At first, I was not really sure what to do here at all (and I probably ended up solving it completely wrong.)

So, basically, I wasn't exactly sure how to find the distance, since I only knew the initial velocity in the x direction (or, at least, I assumed v = √(2gh)) was the velocity of the water in the x direction based off the picture in the problem.)

So, what I tried was:
(Since the equation I had to derive from Torricelli's law in the problem I had to do before this ended up being Δv = √(2gh), I assumed:)

Δx = (2gh)/g
= 2h

For b, I'm completely confused on even where to begin solving for the equation.

 

[mfb]

Where does that Δx formula come from?
Your water, once it leaves the tank, moves horizontally and is in free fall. What do you know about objects in free fall?

 

[Okazaki]

Where does that Δx formula come from?
Your water, once it leaves the tank, moves horizontally and is in free fall. What do you know about objects in free fall?

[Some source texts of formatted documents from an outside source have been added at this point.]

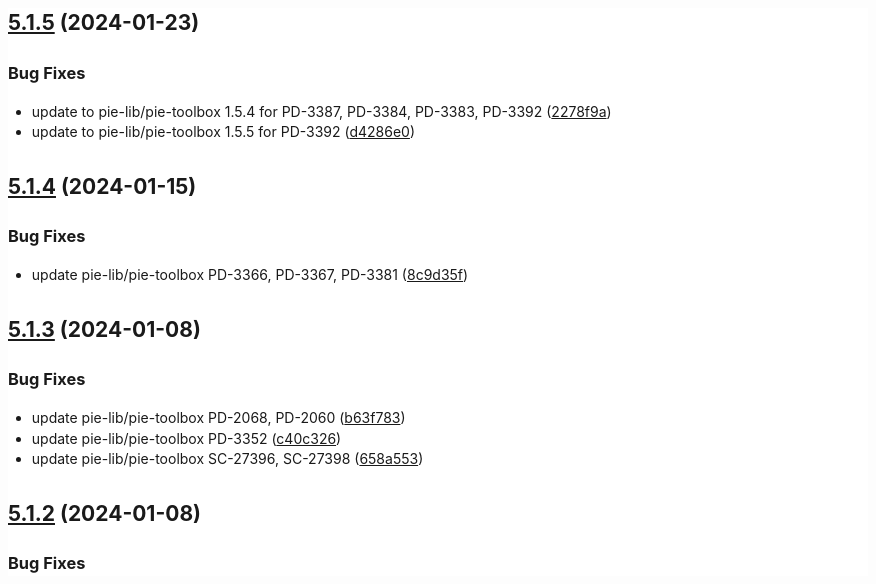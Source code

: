 


## [5.1.5](https://github.com/pie-framework/pie-elements/compare/@pie-element/number-line-controller@5.1.4...@pie-element/number-line-controller@5.1.5) (2024-01-23)


### Bug Fixes

* update to pie-lib/pie-toolbox 1.5.4 for PD-3387, PD-3384, PD-3383, PD-3392 ([2278f9a](https://github.com/pie-framework/pie-elements/commit/2278f9a3fdf1bc89ab590f240d926a857339179e))
* update to pie-lib/pie-toolbox 1.5.5 for PD-3392 ([d4286e0](https://github.com/pie-framework/pie-elements/commit/d4286e08a060a73e6de098f87173baaaa88cc997))





## [5.1.4](https://github.com/pie-framework/pie-elements/compare/@pie-element/number-line-controller@5.1.3...@pie-element/number-line-controller@5.1.4) (2024-01-15)


### Bug Fixes

* update pie-lib/pie-toolbox PD-3366, PD-3367, PD-3381 ([8c9d35f](https://github.com/pie-framework/pie-elements/commit/8c9d35ff6f0dad1a161d6a2dba203a169169e562))





## [5.1.3](https://github.com/pie-framework/pie-elements/compare/@pie-element/number-line-controller@5.1.2...@pie-element/number-line-controller@5.1.3) (2024-01-08)


### Bug Fixes

* update pie-lib/pie-toolbox PD-2068, PD-2060 ([b63f783](https://github.com/pie-framework/pie-elements/commit/b63f78371452e265f31f721dcfa5f8ba9789089c))
* update pie-lib/pie-toolbox PD-3352 ([c40c326](https://github.com/pie-framework/pie-elements/commit/c40c326209315b57ce8da802b8e00616256e3bd6))
* update pie-lib/pie-toolbox SC-27396, SC-27398 ([658a553](https://github.com/pie-framework/pie-elements/commit/658a55358181271b508f7d550467eefadcd71544))





## [5.1.2](https://github.com/pie-framework/pie-elements/compare/@pie-element/number-line-controller@5.1.1...@pie-element/number-line-controller@5.1.2) (2024-01-08)


### Bug Fixes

Wait a minute...the water has a v_y when it leaves the tank of 0 m/s, doesn't it? If so, then I think I can solve it.

 

[mfb]

Right, assuming "y" is your vertical coordinate.

 

[Okazaki]

Right, assuming "y" is your vertical coordinate.

Well, I over-thought that problem.

Then:

v_i-y = 0 m/s
So:
==> v_f-y = v_i-y + 2gh
= 0 + 2gh
= 2gh

So:
v_f-y = v_i-y + gt
t = v_f-y/g
==> t = √(2gh)/g

So:
This is where I use: v = √(2gh)
Δx = v_i-yt + 0.5at²
= √(2g*(H-h)) * √(2gh)/g
= 2 √(h(H-h))

Still not sure about b, though. Would I just work backwards?

 

[haruspex]

Δx = v_i-yt + 0.5at²
= √(2g*(H-h)) * √(2gh)/g
= 2 √(h(H-h))

Still not sure about b, though. Would I just work backwards?

If a hole at height h' produces the same Δx, what equation can you write?

 

[mfb]

A velocity cannot be equal to 2gh, the units do not match. And I don't understand the other steps, but the result looks right.

 

[Okazaki]

A velocity cannot be equal to 2gh, the units do not match. And I don't understand the other steps, but the result looks right.

v = √(2gh) was what I had to prove in the previous problem.

 

[Okazaki]

A velocity cannot be equal to 2gh, the units do not match. And I don't understand the other steps, but the result looks right.

Wait, I see the issue. In my notes, I think I had a square root sign. It just never made it onto paper.

 

[Okazaki]

If a hole at height h' produces the same Δx, what equation can you write?

Well, if it's at h', then the V_i-x will be √(2g(H-h')) and you can work backwards from there.

 

[haruspex]

Well, if it's at h', then the V_i-x will be √(2g(H-h')) and you can work backwards from there.

Better, consider h' in respect of this equation in your post #5: Δx = 2 √(h(H-h)).

 

[mfb]

Drawing a sketch of Δx as function of h could be useful.